前作の魅力として、妄想変態成分と異文化同士の軋轢が関わってくる濃厚学園青春物という一見相反する物二つを内包して物語が成り立っていたのがある。が、今回は前作の評判を聞いてか否か、レイチの(あと▽の)妄想部分は少なめに。体感5割減くらいで…読みやすくはなったと思う一方、妄想部分を含めて気にいっていた私にはちょっと残念にも思えてしまいました。けど、その分ガチで共和制制度下の学園青春物という側面が強調されていて、今作の魅力はそっちに置かれている比重が多いです。
その部分の大部分がミュージカル関連。あの個性豊かな面々でかつ7人中4人が男装でミュージカルとか、前作読んでて概要知ってればそれだけでわくわく物なのです。けど、正直、読み始めの頃は妄想癖が弱体化してるわ、綺麗だけど硬い文章が多いわで今ひとつ乗り切れないでいたのも事実。しかし、ミュージカルの成功に向けて十一組の歯車が噛み合い始めた時からは一気に持ってかれた感が。前作みたいな学園闘争物もそれはそれでいい、けど今回のミュージカルに向けての一連の流れは、学生の頃の皆で祭に参加する熱さを感じられて卑怯…と思う気持ちもなくなないのですが大変に好みでした。
そしてミュージカル本編の完成度(ミュージカルのシナリオの完成度には非ずw)がまた高くて。戯曲の内容はさておき、舞台配置、舞台裏の様子、戯曲のコーラス具合とかこれほどまでに丁寧に書かれたラノベはかなりレアなのではないでしょうか。この丁寧な仕事っぷりに加えて、足りない妄想分を補うような貴腐人の声援やら、どんどんアドリブが入っていってヒートアップしていく十一組の面々の様子やら、政治的な問題やらが絡み合って、堂々の大団円へ!政局批判っぽいシニカルな面も除かせつつ、あくまで(当事者達にとっては)コメディとして描かれていたのもポイント高し。

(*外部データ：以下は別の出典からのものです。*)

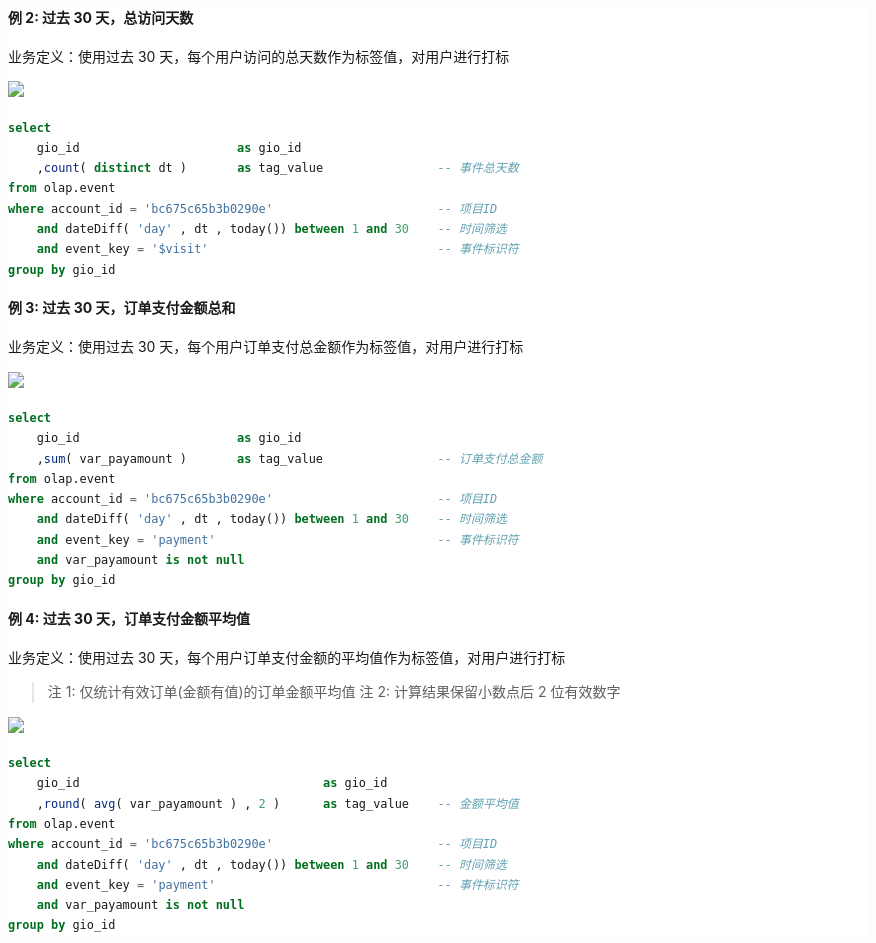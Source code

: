 #### 例 2: 过去 30 天，总访问天数

业务定义：使用过去 30 天，每个用户访问的总天数作为标签值，对用户进行打标

![](/img/用户标签-基础指标值-例2.png)

```sql
select
    gio_id                      as gio_id
    ,count( distinct dt )       as tag_value                -- 事件总天数
from olap.event
where account_id = 'bc675c65b3b0290e'                       -- 项目ID
    and dateDiff( 'day' , dt , today()) between 1 and 30    -- 时间筛选
    and event_key = '$visit'                                -- 事件标识符
group by gio_id
```

#### 例 3: 过去 30 天，订单支付金额总和

业务定义：使用过去 30 天，每个用户订单支付总金额作为标签值，对用户进行打标

![](/img/用户标签-基础指标值-例3.png)

```sql
select
    gio_id                      as gio_id
    ,sum( var_payamount )       as tag_value                -- 订单支付总金额
from olap.event
where account_id = 'bc675c65b3b0290e'                       -- 项目ID
    and dateDiff( 'day' , dt , today()) between 1 and 30    -- 时间筛选
    and event_key = 'payment'                               -- 事件标识符
    and var_payamount is not null
group by gio_id
```

#### 例 4: 过去 30 天，订单支付金额平均值

业务定义：使用过去 30 天，每个用户订单支付金额的平均值作为标签值，对用户进行打标

> 注 1: 仅统计有效订单(金额有值)的订单金额平均值
> 注 2: 计算结果保留小数点后 2 位有效数字

![](/img/用户标签-基础指标值-例4.png)

```sql
select
    gio_id                                  as gio_id
    ,round( avg( var_payamount ) , 2 )      as tag_value    -- 金额平均值
from olap.event
where account_id = 'bc675c65b3b0290e'                       -- 项目ID
    and dateDiff( 'day' , dt , today()) between 1 and 30    -- 时间筛选
    and event_key = 'payment'                               -- 事件标识符
    and var_payamount is not null
group by gio_id
```
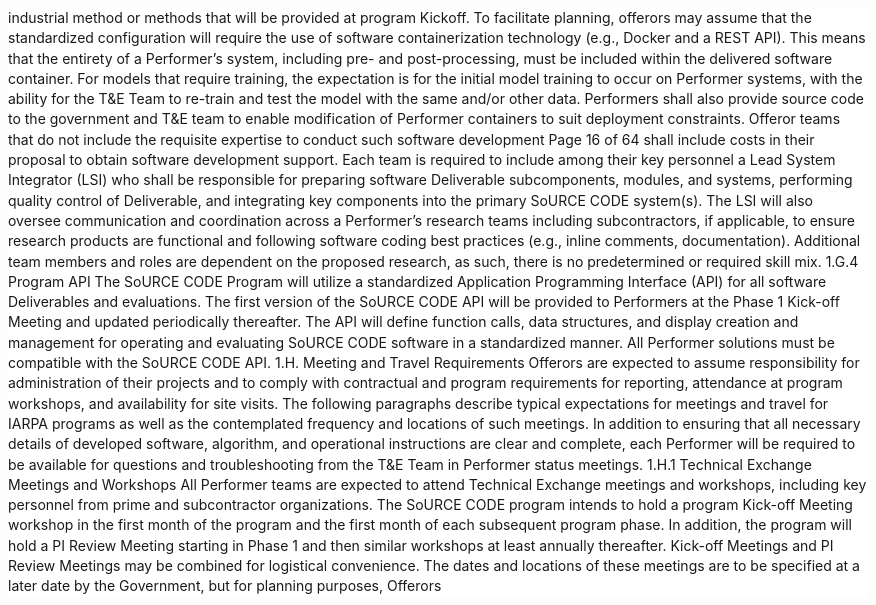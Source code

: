 industrial method or methods that will be provided at program Kickoff. To facilitate planning, offerors may
assume that the standardized configuration will require the use of software containerization technology
(e.g., Docker and a REST API). This means that the entirety of a Performer’s system, including pre- and
post-processing, must be included within the delivered software container. For models that require training,
the expectation is for the initial model training to occur on Performer systems, with the ability for the T&E
Team to re-train and test the model with the same and/or other data. Performers shall also provide source
code to the government and T&E team to enable modification of Performer containers to suit deployment
constraints. Offeror teams that do not include the requisite expertise to conduct such software development 
Page 16 of 64
shall include costs in their proposal to obtain software development support.
Each team is required to include among their key personnel a Lead System Integrator (LSI) who shall be
responsible for preparing software Deliverable subcomponents, modules, and systems, performing quality
control of Deliverable, and integrating key components into the primary SoURCE CODE system(s). The
LSI will also oversee communication and coordination across a Performer’s research teams including
subcontractors, if applicable, to ensure research products are functional and following software coding best
practices (e.g., inline comments, documentation). Additional team members and roles are dependent on the
proposed research, as such, there is no predetermined or required skill mix.
1.G.4 Program API
The SoURCE CODE Program will utilize a standardized Application Programming Interface (API) for all
software Deliverables and evaluations. The first version of the SoURCE CODE API will be provided to
Performers at the Phase 1 Kick-off Meeting and updated periodically thereafter. The API will define
function calls, data structures, and display creation and management for operating and evaluating SoURCE
CODE software in a standardized manner. All Performer solutions must be compatible with the SoURCE
CODE API.
1.H. Meeting and Travel Requirements
Offerors are expected to assume responsibility for administration of their projects and to comply with
contractual and program requirements for reporting, attendance at program workshops, and availability for
site visits. The following paragraphs describe typical expectations for meetings and travel for IARPA
programs as well as the contemplated frequency and locations of such meetings. In addition to ensuring
that all necessary details of developed software, algorithm, and operational instructions are clear and
complete, each Performer will be required to be available for questions and troubleshooting from the T&E
Team in Performer status meetings.
1.H.1 Technical Exchange Meetings and Workshops
All Performer teams are expected to attend Technical Exchange meetings and workshops, including key
personnel from prime and subcontractor organizations.
The SoURCE CODE program intends to hold a program Kick-off Meeting workshop in the first month of
the program and the first month of each subsequent program phase. In addition, the program will hold a PI
Review Meeting starting in Phase 1 and then similar workshops at least annually thereafter. Kick-off
Meetings and PI Review Meetings may be combined for logistical convenience. The dates and locations of
these meetings are to be specified at a later date by the Government, but for planning purposes, Offerors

最初に書いたように、決着の付け方やら途中で不安に思われてた部分がその場のノリや勢いで押し切られていた所だけが微妙にひっかかるのが難といえば難だったのですが…その辺りも最後の最後で解消されたような。新たな事実が明かされるエピローグ。この作品自体が、そういう扱いだったのか!という驚きと共に。そういう観点からすれば、多少脚色されたり都合のいい展開でも仕方ないような気もする。件の部分の文章自体については語らないけど、「今はどんな状況なのよ?」とか「これで最終巻フラグ?」とか「レイチの妄想癖も照れ隠しの一形態にすぎないんではなかろーか」とか多方向色々睨んでいてなんだかんだでこの作者上手いなぁ…


明らかに続編であり、共通している部分も多いけど、より一般向けになって完成度も高まって傑作と呼んでしまっていいと思われ。やっぱり独特の癖は残っているけど…これはこれで味だとも思う。ちょっと変わった作品を欲している人は是非読んで欲しい。